**Work instructions:**
Every line of the data is to be retyped exactly.
━━━━
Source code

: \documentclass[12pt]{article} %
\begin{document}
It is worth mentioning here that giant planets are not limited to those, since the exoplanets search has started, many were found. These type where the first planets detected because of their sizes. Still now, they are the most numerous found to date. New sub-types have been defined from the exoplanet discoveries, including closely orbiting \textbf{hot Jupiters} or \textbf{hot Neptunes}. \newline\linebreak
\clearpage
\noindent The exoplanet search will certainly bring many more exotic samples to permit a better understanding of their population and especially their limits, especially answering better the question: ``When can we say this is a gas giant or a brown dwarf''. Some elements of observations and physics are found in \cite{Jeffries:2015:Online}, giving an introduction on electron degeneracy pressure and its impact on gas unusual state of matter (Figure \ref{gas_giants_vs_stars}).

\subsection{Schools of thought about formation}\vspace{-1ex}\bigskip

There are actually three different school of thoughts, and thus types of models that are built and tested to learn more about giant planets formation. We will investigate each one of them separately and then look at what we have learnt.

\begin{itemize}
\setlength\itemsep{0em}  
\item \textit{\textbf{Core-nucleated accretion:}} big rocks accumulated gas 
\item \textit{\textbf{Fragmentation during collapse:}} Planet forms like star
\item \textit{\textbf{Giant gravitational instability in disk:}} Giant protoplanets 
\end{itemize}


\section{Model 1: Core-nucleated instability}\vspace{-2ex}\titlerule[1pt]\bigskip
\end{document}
━━━━
**Solved problem:**
Source code

: \documentclass[12pt]{article} %
\begin{document}
It is worth mentioning here that giant planets are not limited to those, since the exoplanets search has started, many were found. These type where the first planets detected because of their sizes. Still now, they are the most numerous found to date. New sub-types have been defined from the exoplanet discoveries, including closely orbiting \textbf{hot Jupiters} or \textbf{hot Neptunes}. \newline\linebreak
\clearpage
\noindent The exoplanet search will certainly bring many more exotic samples to permit a better understanding of their population and especially their limits, especially answering better the question: ``When can we say this is a gas giant or a brown dwarf''. Some elements of observations and physics are found in \cite{Jeffries:2015:Online}, giving an introduction on electron degeneracy pressure and its impact on gas unusual state of matter (Figure \ref{gas_giants_vs_stars}).

\subsection{Schools of thought about formation}\vspace{-1ex}\bigskip

There are actually three different school of thoughts, and thus types of models that are built and tested to learn more about giant planets formation. We will investigate each one of them separately and then look at what we have learnt.

\begin{itemize}
\setlength\itemsep{0em}  
\item \textit{\textbf{Core-nucleated accretion:}} big rocks accumulated gas 
\item \textit{\textbf{Fragmentation during collapse:}} Planet forms like star
\item \textit{\textbf{Giant gravitational instability in disk:}} Giant protoplanets 
\end{itemize}


\section{Model 1: Core-nucleated instability}\vspace{-2ex}\titlerule[1pt]\bigskip
\end{document}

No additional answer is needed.